第315話 冒険者ベアトリス

 結果だけ言えば、勿論私の圧勝だった。ドルドは剣士らしく剣を抜いて斬りかかってきたが、私はそれを軽く避ける。


(全く、身長が低いせいでいつも絡まれるのよね……)


 前世はまあまあ高い方だったのだが、筋トレを始めてしまったからか、それとも二年ほど眠っていたからかは分からないが、圧倒的に身長が足りない。


 なんと悲しいことか!


 早く背が伸びないかな……そんなことを考えながら、私はため息を吐く。


 すると、


「な、なんだ!?」


 ドルドの手にしていた剣が溶け始めたのだ。何が起きたのか、よくわからない間に勝手キレ始めるドルド。


「お前、よくも俺の剣を!」


 溶けかけの剣を振り上げて、再び私に向かって振り下ろす。だが、今度は私が避ける必要はなさそうだ。


 溶けかかっている剣にもはや私を斬る力は残っていない。


 そして、私の頭上まで向かってきた剣は、私に触れる瞬間にものすごい勢いで溶けて消え去った。


 ドロドロに溶けたわけではなく、その場から姿を消したのだ。
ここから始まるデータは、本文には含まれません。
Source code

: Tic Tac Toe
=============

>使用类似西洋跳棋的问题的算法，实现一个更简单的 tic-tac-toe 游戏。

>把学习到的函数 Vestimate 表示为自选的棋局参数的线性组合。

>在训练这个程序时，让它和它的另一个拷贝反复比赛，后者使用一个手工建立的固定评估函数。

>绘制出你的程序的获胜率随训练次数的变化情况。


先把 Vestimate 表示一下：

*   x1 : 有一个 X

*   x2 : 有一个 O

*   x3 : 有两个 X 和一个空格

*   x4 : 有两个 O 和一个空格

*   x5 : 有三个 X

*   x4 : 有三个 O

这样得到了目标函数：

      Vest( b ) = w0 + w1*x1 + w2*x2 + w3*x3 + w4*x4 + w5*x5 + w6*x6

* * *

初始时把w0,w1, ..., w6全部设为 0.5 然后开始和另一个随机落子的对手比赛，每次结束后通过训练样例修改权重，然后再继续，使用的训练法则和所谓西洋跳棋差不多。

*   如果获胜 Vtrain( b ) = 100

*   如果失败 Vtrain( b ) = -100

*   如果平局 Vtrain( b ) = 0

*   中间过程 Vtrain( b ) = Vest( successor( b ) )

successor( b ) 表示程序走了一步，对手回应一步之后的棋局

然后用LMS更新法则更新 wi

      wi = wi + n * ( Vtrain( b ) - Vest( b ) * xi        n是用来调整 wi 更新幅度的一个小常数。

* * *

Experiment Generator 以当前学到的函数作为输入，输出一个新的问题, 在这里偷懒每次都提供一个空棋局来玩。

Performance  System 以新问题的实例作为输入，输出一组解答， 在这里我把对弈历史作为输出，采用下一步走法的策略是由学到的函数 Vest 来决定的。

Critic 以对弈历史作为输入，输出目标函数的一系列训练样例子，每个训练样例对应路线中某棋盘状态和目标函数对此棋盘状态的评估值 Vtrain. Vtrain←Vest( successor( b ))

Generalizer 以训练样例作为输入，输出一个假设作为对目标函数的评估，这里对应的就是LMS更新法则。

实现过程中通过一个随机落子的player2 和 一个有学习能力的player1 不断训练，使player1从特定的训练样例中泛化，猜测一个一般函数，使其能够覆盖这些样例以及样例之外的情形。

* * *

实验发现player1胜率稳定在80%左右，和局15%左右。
金属の液体が地面に落ちるでもなく、何もなかったかのように柄だけが残った。


「嘘だろ!?」


 野次馬からは歓声が沸いた。私が圧倒的に勝利したように見えたのだろう。


 と言っても、私も今何が起きたのかよく理解していなかったから、理解に苦しむ。


 そうしているうちに、後ろにいたオリバーさんの口から不思議なことが聞こえてきた。


「『勇気の鎧』?」


「なんですかそれ?」


「あ、ええとですね、長年代替わりしながら活動している勇者様の持つスキルの一種ですね。悪意を含んだ攻撃を弱体化するというものです。ちなみに、あまりにも弱すぎる攻撃は完全に無効化できるらしいですが……」


 なんだよそのチートスキル。どこぞのトーヤが持ってそうなスキルじゃないか。


 そういえば、トーヤはまだ帝国にいるのだろうか?


 数年会っていないから次会うのが楽しみだ。


「そんなスキルがあったら便利ですね」


「で、ですよね……」


「えっと、これ私の勝ちってことでいいですかね?」


 自慢の武器が跡形もなく消えてしまったことを深く悲しんでいる様子のドルド。なんだか申し訳ない気もするが、私は何もしていないのでどうか逆恨みだけはしないでほしい。


「というわけで、ミサリー!私もAランク冒険者になったよ!」


「ええ~……」


「ちょっと!もっと喜んでよ!」


「い、いやぁ……私が十数年かけたSランクまで上り詰めたのに、お嬢様はたった数分でAランクまであがってきたので……」


「スミマセンでした」


 そんなこともあったが、なんやかんやで私も冒険者の仲間入りだ。


「Aランク冒険者以前に、ベアトリス様は冒険者なり立てなので、詳しく仕組みから開設させていただきます」


 と、受付の人。


「冒険者は基本、依頼をこなして達成することで賃金が発生します。依頼には常時依頼、通常依頼、特殊依頼、指名依頼の四つがあります。常時依頼は常に看板に張り出されている依頼です。通常依頼も看板に張り出されています。特殊依頼と、指名依頼に関しましては、緊急性の高い依頼や個人指名の以来のことを指し、低ランク冒険者には一切かかわりのないものとなっています」


「まあ、Aランク冒険者は受けるんですけど」と、付け加える。


 そうしているうちに、私の冒険者証明書が来た。それを見てみると、金色に光っているプレートの中に私の名前が入っていた。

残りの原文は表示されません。